Fig 4-32    Pitot tube drain blocked followed by ram air port at 10,000 feet and at a true airspeed of 130 knots.

Suppose an aircraft is flying at 10,000 feet and is at a true airspeed of 130 knots. The Pitot tube drain then becomes blocked, followed by the ram air port (Fig 4-32). Since the static port remains unobstructed, there is no effect in either the VSI or altimeter. If the aircraft maintains altitude the pilot will not notice any changes in the airspeed indicator even if airspeed changes the airspeed. In this situation, because the air in the Pitot tube chamber is trapped, the pressure (21.18 inHg) will remain the same in this chamber regardless of any airspeed for altitude change. Since the airspeed indicator measures the difference in pressure between the air in this chamber and the static air line, the airspeed indicator will now move when altitude changes because the static pressure will change with altitude.

Fig 4-33    Aircraft climbs 500 feet and maintains airspeed.

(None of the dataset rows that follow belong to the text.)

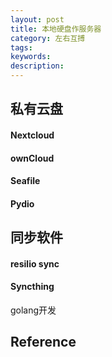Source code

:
 ```yaml
---
layout: post
title: 本地硬盘作服务器
category: 左右互搏
tags: 
keywords: 
description: 
---
```



## 私有云盘

#### Nextcloud

#### ownCloud

#### Seafile

#### Pydio

## 同步软件

#### resilio sync

#### Syncthing

golang开发

## Reference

Let's see what happens when the aircraft climbs 500 feet to 10,500 feet (Fig 4-33). Because the static air pressure decreases with altitude the airspeed indicator will be measuring a greater difference in pressure (21.18 inHg of the chamber and 20.18 inHg of the static air line). The resulting difference of 1.00 inHg corresponds now to approximately 145 knots instead of what it should be showing (110 knots). Looking at the reference system we can confirm that at the correct difference: q_c = P_T - P = 20.77 - 20.18 = 0.59 inHg, the indicated airspeed should be 110 knots (see chart 2-3). In other words, in just 500 feet, the difference in airspeed is 35 knots (assuming that true airspeed of the aircraft has not changed, which it hasn't in this example). Notice how the direction in which the airspeed changes is in the opposite direction of scenarios 1a, 1b, 1c and 3a. This is why this situation may be particularly dangerous. Pilots are used to having their airspeeds decrease when pulling back on the yoke which usually results in an increase in altitude. Here the pilot may pull back on the yoke and since the airspeed indicator would show an increase in airspeed, the pilot may pull the yoke back even further. This may lead the aircraft into a stall or loss of control before the pilot recognizes there's a problem, quickly!

Fig 4-34    Aircraft descends 1000 feet and maintains airspeed.

Here we have the aircraft descending from 10,500 to 9,500 feet (Fig 4-34). As expected, the indicated airspeed decreases. It is said that in this type of blockage situation the airspeed indicator will have an altimeter like behavior. In other words the indication will rise if the altitude increases and will lower if the altitude decreases. Notice that the difference between the air pressure in the Pitot tube chamber (21.18 inHg) and the static air line (20.98inHg) which is now greater, is 0.20 inHg. 65 knots (see chart 2-3) is the indicated airspeed that corresponds to that difference in pressure. Here the altitude of 500 feet below the altitude at which the blockage occurred produces a difference of 45 knots (once again, assuming that true airspeed of the aircraft has not changed, which it hasn't in this example). One of the dangers here is that the pilot sees a decrease in airspeed, pushes the yoke even more forward causing the aircraft to descend more which makes the indication of the airspeed indicator decrease further. The aircraft can easily overspeed, lose control or crash in the terrain below if the pilot does not recognise the problem.

Fig 4-35    Aircraft maintains altitude and increases airspeed by 10 knots.

If the aircraft maintains altitude and increases its true airspeed to 140 knots there is absolutely no effect in the airspeed indicator (Fig 4-35) since airspeed has no effect when the ram air is blocked.

Fig 4-36    Aircraft climbs 2000 feet and reduces true airspeed by 80 knots.

Here in figure 3-36 we have what may happen if the pilot were to pull back on the yoke (causing a climb) in attempt to slow down the aircraft. The true airspeed could slow down to 60 knots as the aircraft climbs to 11,500 feet while the pilot would see an indication of 190 knots instead of the correct indication (see reference system) of 50 knots. The 190 knots (see chart 2-3) corresponds to the difference in pressure of 1.77 inHg between the Pitot tube chamber (21.18 inHg) and the static air line (19.41 inHg).

If the static port also gets blocked this scenario becomes scenario 1d and the airspeed indicator, VSI and altimeter will freeze at their current indications.